Though the question leads you far out of your way, turn aside for it as gladly as you would turn from the road to pick up a diamond. Though you must leave the climax of the lesson unreached, see in this the climax. Though you are in full harangue, eagerly showing forth some great truth, stop short at once. A question in hand is worth a whole system of theology in the bush.
And even if the question be trivial, or pointless, or utterly irrelevant, in anticipation of other possible questions, this one is not to be scornfully or slightingly waved aside. Don't kill the goose that lays golden eggs when she chances to lay one of pewter!
Half-statements, when shrewdly managed, will often elicit questions. "Yes, God was terribly angry with the Jews,—terribly. Think how powerful God is, and how awful his anger must be! You want to ask something, Billy? Whether it is right for God to be angry? Well, I am glad you asked that, because I want to tell you the difference between his anger and ours."
An over-statement will often draw out the longed-for inquiry. "When John urged every one with two coats to give one to some person who had no coat, what did he mean but this,—that, as long as any one in the world is poor, those who have more than they need ought to keep giving to those who have less than they need? I see that you have a word for us, Lizzie. What is it? How about the lazy people and the bad men? I hoped some one would bring up that point!"

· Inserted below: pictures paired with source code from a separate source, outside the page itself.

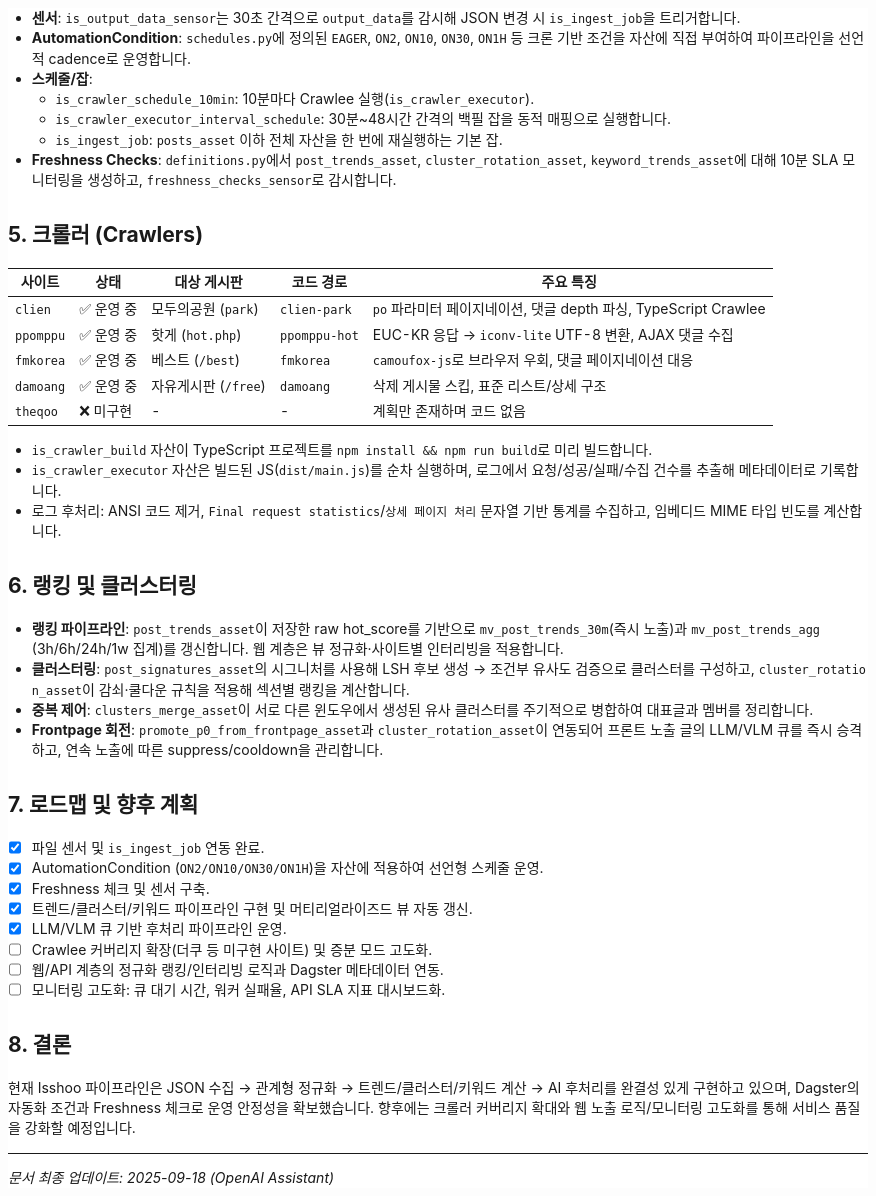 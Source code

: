 - **센서**: `is_output_data_sensor`는 30초 간격으로 `output_data`를 감시해 JSON 변경 시 `is_ingest_job`을 트리거합니다.
- **AutomationCondition**: `schedules.py`에 정의된 `EAGER`, `ON2`, `ON10`, `ON30`, `ON1H` 등 크론 기반 조건을 자산에 직접 부여하여 파이프라인을 선언적 cadence로 운영합니다.
- **스케줄/잡**:
  - `is_crawler_schedule_10min`: 10분마다 Crawlee 실행(`is_crawler_executor`).
  - `is_crawler_executor_interval_schedule`: 30분~48시간 간격의 백필 잡을 동적 매핑으로 실행합니다.
  - `is_ingest_job`: `posts_asset` 이하 전체 자산을 한 번에 재실행하는 기본 잡.
- **Freshness Checks**: `definitions.py`에서 `post_trends_asset`, `cluster_rotation_asset`, `keyword_trends_asset`에 대해 10분 SLA 모니터링을 생성하고, `freshness_checks_sensor`로 감시합니다.

## 5. 크롤러 (Crawlers)

| 사이트 | 상태 | 대상 게시판 | 코드 경로 | 주요 특징 |
| --- | --- | --- | --- | --- |
| `clien` | ✅ 운영 중 | 모두의공원 (`park`) | `clien-park` | `po` 파라미터 페이지네이션, 댓글 depth 파싱, TypeScript Crawlee |
| `ppomppu` | ✅ 운영 중 | 핫게 (`hot.php`) | `ppomppu-hot` | EUC-KR 응답 → `iconv-lite` UTF-8 변환, AJAX 댓글 수집 |
| `fmkorea` | ✅ 운영 중 | 베스트 (`/best`) | `fmkorea` | `camoufox-js`로 브라우저 우회, 댓글 페이지네이션 대응 |
| `damoang` | ✅ 운영 중 | 자유게시판 (`/free`) | `damoang` | 삭제 게시물 스킵, 표준 리스트/상세 구조 |
| `theqoo` | ❌ 미구현 | - | - | 계획만 존재하며 코드 없음 |

- `is_crawler_build` 자산이 TypeScript 프로젝트를 `npm install && npm run build`로 미리 빌드합니다.
- `is_crawler_executor` 자산은 빌드된 JS(`dist/main.js`)를 순차 실행하며, 로그에서 요청/성공/실패/수집 건수를 추출해 메타데이터로 기록합니다.
- 로그 후처리: ANSI 코드 제거, `Final request statistics`/`상세 페이지 처리` 문자열 기반 통계를 수집하고, 임베디드 MIME 타입 빈도를 계산합니다.

## 6. 랭킹 및 클러스터링

- **랭킹 파이프라인**: `post_trends_asset`이 저장한 raw hot_score를 기반으로 `mv_post_trends_30m`(즉시 노출)과 `mv_post_trends_agg`(3h/6h/24h/1w 집계)를 갱신합니다. 웹 계층은 뷰 정규화·사이트별 인터리빙을 적용합니다.
- **클러스터링**: `post_signatures_asset`의 시그니처를 사용해 LSH 후보 생성 → 조건부 유사도 검증으로 클러스터를 구성하고, `cluster_rotation_asset`이 감쇠·쿨다운 규칙을 적용해 섹션별 랭킹을 계산합니다.
- **중복 제어**: `clusters_merge_asset`이 서로 다른 윈도우에서 생성된 유사 클러스터를 주기적으로 병합하여 대표글과 멤버를 정리합니다.
- **Frontpage 회전**: `promote_p0_from_frontpage_asset`과 `cluster_rotation_asset`이 연동되어 프론트 노출 글의 LLM/VLM 큐를 즉시 승격하고, 연속 노출에 따른 suppress/cooldown을 관리합니다.

## 7. 로드맵 및 향후 계획

- [x] 파일 센서 및 `is_ingest_job` 연동 완료.
- [x] AutomationCondition (`ON2/ON10/ON30/ON1H`)을 자산에 적용하여 선언형 스케줄 운영.
- [x] Freshness 체크 및 센서 구축.
- [x] 트렌드/클러스터/키워드 파이프라인 구현 및 머티리얼라이즈드 뷰 자동 갱신.
- [x] LLM/VLM 큐 기반 후처리 파이프라인 운영.
- [ ] Crawlee 커버리지 확장(더쿠 등 미구현 사이트) 및 증분 모드 고도화.
- [ ] 웹/API 계층의 정규화 랭킹/인터리빙 로직과 Dagster 메타데이터 연동.
- [ ] 모니터링 고도화: 큐 대기 시간, 워커 실패율, API SLA 지표 대시보드화.

## 8. 결론

현재 Isshoo 파이프라인은 JSON 수집 → 관계형 정규화 → 트렌드/클러스터/키워드 계산 → AI 후처리를 완결성 있게 구현하고 있으며, Dagster의 자동화 조건과 Freshness 체크로 운영 안정성을 확보했습니다. 향후에는 크롤러 커버리지 확대와 웹 노출 로직/모니터링 고도화를 통해 서비스 품질을 강화할 예정입니다.

---
_문서 최종 업데이트: 2025-09-18 (OpenAI Assistant)_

And when your half-statement or over-statement is accepted without remonstrance by your scholars, a little jolly scolding as you make the correction yourself, and a warning that they must do better thinking the next time, will work wonders.
Sometimes the best plan is a direct call. "What do you think about that statement, now? Haven't you some question to ask about it? Don't you want to know something more about it?" If not a question follows, at least the scholars will know that you are expecting them to originate lines of thought and inquiry; and that is one thing gained.
This question is sometimes asked: "What modern teacher is so successful as Socrates, who made his scholars teachers in their turn?" The question touches a fundamental truth in pedagogics,—that the teacher's goal is the scholar's independence of the teacher. By brave example of sturdy thought, by sympathetic insight into the doubts and needs of the opening mind, by enthusiasm and winning tact, let us strive in this direction, as in all others, to be worthy followers of Him who made of his disciples teachers at whose feet the great Greek himself would have been glad to sit.